→ **MATERIAL FOR THIS EXERCISE**
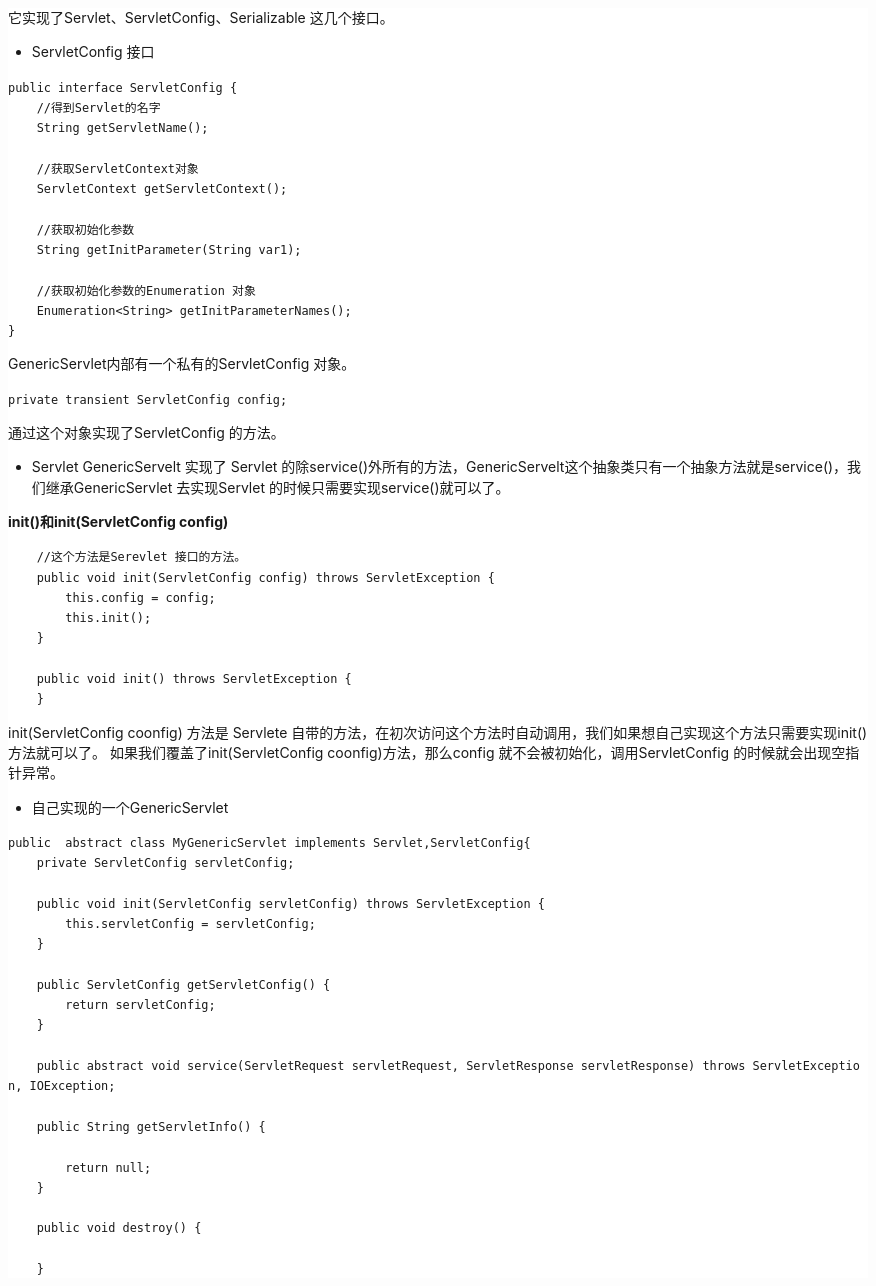 它实现了Servlet、ServletConfig、Serializable 这几个接口。   
- ServletConfig 接口 
```
public interface ServletConfig {
    //得到Servlet的名字
    String getServletName();   
    
    //获取ServletContext对象
    ServletContext getServletContext();

    //获取初始化参数
    String getInitParameter(String var1);
    
    //获取初始化参数的Enumeration 对象
    Enumeration<String> getInitParameterNames();
}
```   
GenericServlet内部有一个私有的ServletConfig 对象。
```
private transient ServletConfig config; 
```

通过这个对象实现了ServletConfig 的方法。   
- Servlet
GenericServelt 实现了 Servlet 的除service()外所有的方法，GenericServelt这个抽象类只有一个抽象方法就是service()，我们继承GenericServlet 去实现Servlet 的时候只需要实现service()就可以了。

**init()和init(ServletConfig config)**
```
    //这个方法是Serevlet 接口的方法。
    public void init(ServletConfig config) throws ServletException {
        this.config = config;
        this.init();
    }

    public void init() throws ServletException {
    }
```     

init(ServletConfig coonfig) 方法是 Servlete 自带的方法，在初次访问这个方法时自动调用，我们如果想自己实现这个方法只需要实现init()方法就可以了。
如果我们覆盖了init(ServletConfig coonfig)方法，那么config 就不会被初始化，调用ServletConfig 的时候就会出现空指针异常。

  
- 自己实现的一个GenericServlet   
```
public  abstract class MyGenericServlet implements Servlet,ServletConfig{
    private ServletConfig servletConfig;

    public void init(ServletConfig servletConfig) throws ServletException {
        this.servletConfig = servletConfig;
    }

    public ServletConfig getServletConfig() {
        return servletConfig;
    }

    public abstract void service(ServletRequest servletRequest, ServletResponse servletResponse) throws ServletException, IOException;

    public String getServletInfo() {

        return null;
    }

    public void destroy() {

    }
```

→ **TASK REQUIREMENTS**
Set down the entries shown above once more, exactly as they read, but without pictures.

→ **ANSWER SPACE**
 它实现了Servlet、ServletConfig、Serializable 这几个接口。   
- ServletConfig 接口 
```
public interface ServletConfig {
    //得到Servlet的名字
    String getServletName();   
    
    //获取ServletContext对象
    ServletContext getServletContext();

    //获取初始化参数
    String getInitParameter(String var1);
    
    //获取初始化参数的Enumeration 对象
    Enumeration<String> getInitParameterNames();
}
```   
GenericServlet内部有一个私有的ServletConfig 对象。
```
private transient ServletConfig config; 
```

通过这个对象实现了ServletConfig 的方法。   
- Servlet
GenericServelt 实现了 Servlet 的除service()外所有的方法，GenericServelt这个抽象类只有一个抽象方法就是service()，我们继承GenericServlet 去实现Servlet 的时候只需要实现service()就可以了。

**init()和init(ServletConfig config)**
```
    //这个方法是Serevlet 接口的方法。
    public void init(ServletConfig config) throws ServletException {
        this.config = config;
        this.init();
    }

    public void init() throws ServletException {
    }
```     

init(ServletConfig coonfig) 方法是 Servlete 自带的方法，在初次访问这个方法时自动调用，我们如果想自己实现这个方法只需要实现init()方法就可以了。
如果我们覆盖了init(ServletConfig coonfig)方法，那么config 就不会被初始化，调用ServletConfig 的时候就会出现空指针异常。

  
- 自己实现的一个GenericServlet   
```
public  abstract class MyGenericServlet implements Servlet,ServletConfig{
    private ServletConfig servletConfig;

    public void init(ServletConfig servletConfig) throws ServletException {
        this.servletConfig = servletConfig;
    }

    public ServletConfig getServletConfig() {
        return servletConfig;
    }

    public abstract void service(ServletRequest servletRequest, ServletResponse servletResponse) throws ServletException, IOException;

    public String getServletInfo() {

        return null;
    }

    public void destroy() {

    }
```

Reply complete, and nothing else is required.